# What you will do:
In the copy, leave out the pictures and repeat all records exactly.

# Material for this exercise:

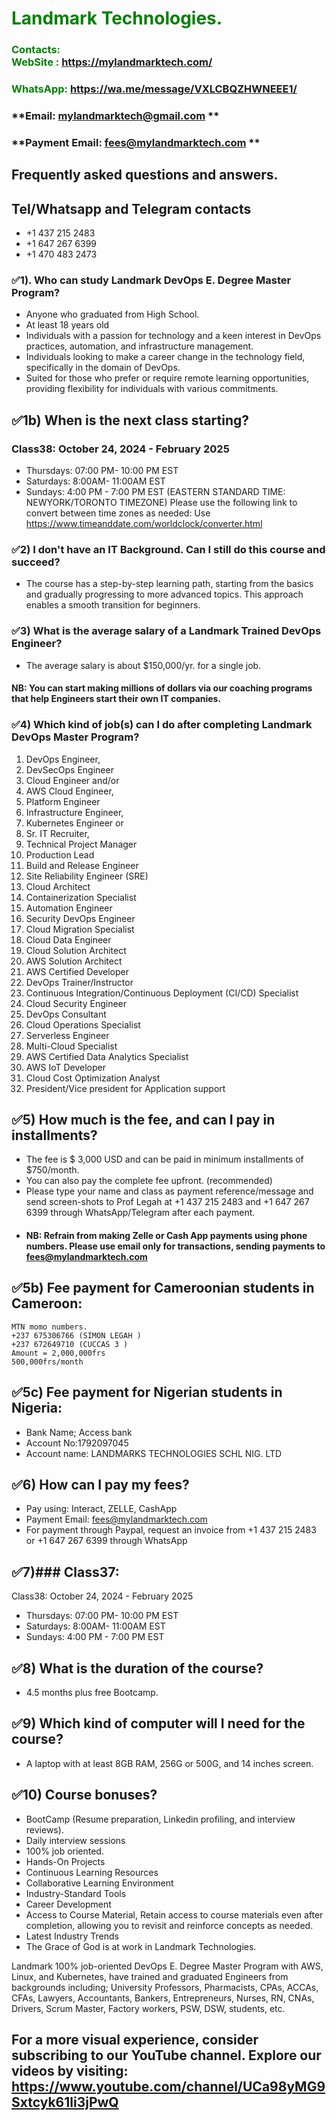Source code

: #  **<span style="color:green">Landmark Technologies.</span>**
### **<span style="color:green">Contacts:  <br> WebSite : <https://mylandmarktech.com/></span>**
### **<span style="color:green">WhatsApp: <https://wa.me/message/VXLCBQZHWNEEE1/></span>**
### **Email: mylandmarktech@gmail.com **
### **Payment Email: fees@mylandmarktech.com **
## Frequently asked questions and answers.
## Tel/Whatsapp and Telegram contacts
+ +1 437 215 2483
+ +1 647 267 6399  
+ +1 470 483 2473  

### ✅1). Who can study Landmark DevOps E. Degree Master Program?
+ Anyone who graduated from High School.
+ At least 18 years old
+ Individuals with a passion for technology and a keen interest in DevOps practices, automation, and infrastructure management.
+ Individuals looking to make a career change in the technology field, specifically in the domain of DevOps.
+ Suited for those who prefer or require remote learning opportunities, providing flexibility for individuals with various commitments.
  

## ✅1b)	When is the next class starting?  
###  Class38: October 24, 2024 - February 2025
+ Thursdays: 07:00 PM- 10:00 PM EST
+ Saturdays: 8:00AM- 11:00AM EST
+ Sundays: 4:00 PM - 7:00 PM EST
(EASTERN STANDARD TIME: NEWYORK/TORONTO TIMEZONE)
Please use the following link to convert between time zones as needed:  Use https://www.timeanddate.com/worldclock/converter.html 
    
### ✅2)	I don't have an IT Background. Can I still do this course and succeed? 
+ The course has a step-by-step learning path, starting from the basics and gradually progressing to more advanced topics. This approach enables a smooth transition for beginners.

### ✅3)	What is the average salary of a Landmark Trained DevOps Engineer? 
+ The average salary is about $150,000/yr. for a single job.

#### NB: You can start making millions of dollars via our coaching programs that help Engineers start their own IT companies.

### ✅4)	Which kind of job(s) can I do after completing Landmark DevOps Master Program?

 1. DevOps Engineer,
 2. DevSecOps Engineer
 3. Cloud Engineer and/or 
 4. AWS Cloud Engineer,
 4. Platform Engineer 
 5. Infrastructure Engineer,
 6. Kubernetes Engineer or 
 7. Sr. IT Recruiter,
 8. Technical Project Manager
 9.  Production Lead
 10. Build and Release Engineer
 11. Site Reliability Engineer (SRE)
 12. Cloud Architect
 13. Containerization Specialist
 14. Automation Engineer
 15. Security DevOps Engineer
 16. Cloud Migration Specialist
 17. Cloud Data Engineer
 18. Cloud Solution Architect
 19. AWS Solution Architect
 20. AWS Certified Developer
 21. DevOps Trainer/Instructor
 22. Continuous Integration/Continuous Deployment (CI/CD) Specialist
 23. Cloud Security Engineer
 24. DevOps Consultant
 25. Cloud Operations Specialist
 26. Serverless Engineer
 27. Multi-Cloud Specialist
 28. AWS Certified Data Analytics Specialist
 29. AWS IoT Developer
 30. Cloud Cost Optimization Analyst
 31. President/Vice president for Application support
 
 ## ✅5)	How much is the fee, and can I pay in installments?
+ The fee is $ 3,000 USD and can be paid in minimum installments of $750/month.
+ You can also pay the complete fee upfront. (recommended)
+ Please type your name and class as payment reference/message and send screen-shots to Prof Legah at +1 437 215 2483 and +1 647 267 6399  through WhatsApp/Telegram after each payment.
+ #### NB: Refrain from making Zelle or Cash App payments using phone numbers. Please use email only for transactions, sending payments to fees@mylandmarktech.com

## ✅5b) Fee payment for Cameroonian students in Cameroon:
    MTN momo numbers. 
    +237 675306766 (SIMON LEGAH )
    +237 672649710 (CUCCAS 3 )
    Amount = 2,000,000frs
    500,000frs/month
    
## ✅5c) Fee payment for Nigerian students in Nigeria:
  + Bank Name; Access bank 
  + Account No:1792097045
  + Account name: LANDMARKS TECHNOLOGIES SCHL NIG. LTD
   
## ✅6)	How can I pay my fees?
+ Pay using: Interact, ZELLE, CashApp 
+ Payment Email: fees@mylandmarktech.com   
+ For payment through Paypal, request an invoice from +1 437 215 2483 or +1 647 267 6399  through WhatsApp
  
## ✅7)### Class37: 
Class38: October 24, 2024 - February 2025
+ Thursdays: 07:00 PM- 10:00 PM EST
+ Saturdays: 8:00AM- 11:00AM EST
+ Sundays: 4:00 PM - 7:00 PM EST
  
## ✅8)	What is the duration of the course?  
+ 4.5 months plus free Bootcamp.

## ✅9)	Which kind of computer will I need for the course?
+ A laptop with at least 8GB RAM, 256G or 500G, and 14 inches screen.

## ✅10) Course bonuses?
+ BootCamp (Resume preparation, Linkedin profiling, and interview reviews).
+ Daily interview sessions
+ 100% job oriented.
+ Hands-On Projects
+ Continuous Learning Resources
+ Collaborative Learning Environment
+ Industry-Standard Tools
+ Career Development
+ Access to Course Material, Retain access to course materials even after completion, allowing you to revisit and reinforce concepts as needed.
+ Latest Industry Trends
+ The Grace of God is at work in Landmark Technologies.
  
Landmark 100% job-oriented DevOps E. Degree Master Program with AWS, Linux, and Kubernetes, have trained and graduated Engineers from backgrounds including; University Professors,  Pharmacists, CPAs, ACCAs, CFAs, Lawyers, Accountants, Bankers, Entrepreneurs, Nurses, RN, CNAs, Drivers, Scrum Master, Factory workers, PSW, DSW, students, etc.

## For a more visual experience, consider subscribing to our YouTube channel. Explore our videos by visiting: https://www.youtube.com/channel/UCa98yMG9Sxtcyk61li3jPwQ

# Exercise response:
Source code

: #  **<span style="color:green">Landmark Technologies.</span>**
### **<span style="color:green">Contacts:  <br> WebSite : <https://mylandmarktech.com/></span>**
### **<span style="color:green">WhatsApp: <https://wa.me/message/VXLCBQZHWNEEE1/></span>**
### **Email: mylandmarktech@gmail.com **
### **Payment Email: fees@mylandmarktech.com **
## Frequently asked questions and answers.
## Tel/Whatsapp and Telegram contacts
+ +1 437 215 2483
+ +1 647 267 6399  
+ +1 470 483 2473  

### ✅1). Who can study Landmark DevOps E. Degree Master Program?
+ Anyone who graduated from High School.
+ At least 18 years old
+ Individuals with a passion for technology and a keen interest in DevOps practices, automation, and infrastructure management.
+ Individuals looking to make a career change in the technology field, specifically in the domain of DevOps.
+ Suited for those who prefer or require remote learning opportunities, providing flexibility for individuals with various commitments.
  

## ✅1b)	When is the next class starting?  
###  Class38: October 24, 2024 - February 2025
+ Thursdays: 07:00 PM- 10:00 PM EST
+ Saturdays: 8:00AM- 11:00AM EST
+ Sundays: 4:00 PM - 7:00 PM EST
(EASTERN STANDARD TIME: NEWYORK/TORONTO TIMEZONE)
Please use the following link to convert between time zones as needed:  Use https://www.timeanddate.com/worldclock/converter.html 
    
### ✅2)	I don't have an IT Background. Can I still do this course and succeed? 
+ The course has a step-by-step learning path, starting from the basics and gradually progressing to more advanced topics. This approach enables a smooth transition for beginners.

### ✅3)	What is the average salary of a Landmark Trained DevOps Engineer? 
+ The average salary is about $150,000/yr. for a single job.

#### NB: You can start making millions of dollars via our coaching programs that help Engineers start their own IT companies.

### ✅4)	Which kind of job(s) can I do after completing Landmark DevOps Master Program?

 1. DevOps Engineer,
 2. DevSecOps Engineer
 3. Cloud Engineer and/or 
 4. AWS Cloud Engineer,
 4. Platform Engineer 
 5. Infrastructure Engineer,
 6. Kubernetes Engineer or 
 7. Sr. IT Recruiter,
 8. Technical Project Manager
 9.  Production Lead
 10. Build and Release Engineer
 11. Site Reliability Engineer (SRE)
 12. Cloud Architect
 13. Containerization Specialist
 14. Automation Engineer
 15. Security DevOps Engineer
 16. Cloud Migration Specialist
 17. Cloud Data Engineer
 18. Cloud Solution Architect
 19. AWS Solution Architect
 20. AWS Certified Developer
 21. DevOps Trainer/Instructor
 22. Continuous Integration/Continuous Deployment (CI/CD) Specialist
 23. Cloud Security Engineer
 24. DevOps Consultant
 25. Cloud Operations Specialist
 26. Serverless Engineer
 27. Multi-Cloud Specialist
 28. AWS Certified Data Analytics Specialist
 29. AWS IoT Developer
 30. Cloud Cost Optimization Analyst
 31. President/Vice president for Application support
 
 ## ✅5)	How much is the fee, and can I pay in installments?
+ The fee is $ 3,000 USD and can be paid in minimum installments of $750/month.
+ You can also pay the complete fee upfront. (recommended)
+ Please type your name and class as payment reference/message and send screen-shots to Prof Legah at +1 437 215 2483 and +1 647 267 6399  through WhatsApp/Telegram after each payment.
+ #### NB: Refrain from making Zelle or Cash App payments using phone numbers. Please use email only for transactions, sending payments to fees@mylandmarktech.com

## ✅5b) Fee payment for Cameroonian students in Cameroon:
    MTN momo numbers. 
    +237 675306766 (SIMON LEGAH )
    +237 672649710 (CUCCAS 3 )
    Amount = 2,000,000frs
    500,000frs/month
    
## ✅5c) Fee payment for Nigerian students in Nigeria:
  + Bank Name; Access bank 
  + Account No:1792097045
  + Account name: LANDMARKS TECHNOLOGIES SCHL NIG. LTD
   
## ✅6)	How can I pay my fees?
+ Pay using: Interact, ZELLE, CashApp 
+ Payment Email: fees@mylandmarktech.com   
+ For payment through Paypal, request an invoice from +1 437 215 2483 or +1 647 267 6399  through WhatsApp
  
## ✅7)### Class37: 
Class38: October 24, 2024 - February 2025
+ Thursdays: 07:00 PM- 10:00 PM EST
+ Saturdays: 8:00AM- 11:00AM EST
+ Sundays: 4:00 PM - 7:00 PM EST
  
## ✅8)	What is the duration of the course?  
+ 4.5 months plus free Bootcamp.

## ✅9)	Which kind of computer will I need for the course?
+ A laptop with at least 8GB RAM, 256G or 500G, and 14 inches screen.

## ✅10) Course bonuses?
+ BootCamp (Resume preparation, Linkedin profiling, and interview reviews).
+ Daily interview sessions
+ 100% job oriented.
+ Hands-On Projects
+ Continuous Learning Resources
+ Collaborative Learning Environment
+ Industry-Standard Tools
+ Career Development
+ Access to Course Material, Retain access to course materials even after completion, allowing you to revisit and reinforce concepts as needed.
+ Latest Industry Trends
+ The Grace of God is at work in Landmark Technologies.
  
Landmark 100% job-oriented DevOps E. Degree Master Program with AWS, Linux, and Kubernetes, have trained and graduated Engineers from backgrounds including; University Professors,  Pharmacists, CPAs, ACCAs, CFAs, Lawyers, Accountants, Bankers, Entrepreneurs, Nurses, RN, CNAs, Drivers, Scrum Master, Factory workers, PSW, DSW, students, etc.

## For a more visual experience, consider subscribing to our YouTube channel. Explore our videos by visiting: https://www.youtube.com/channel/UCa98yMG9Sxtcyk61li3jPwQ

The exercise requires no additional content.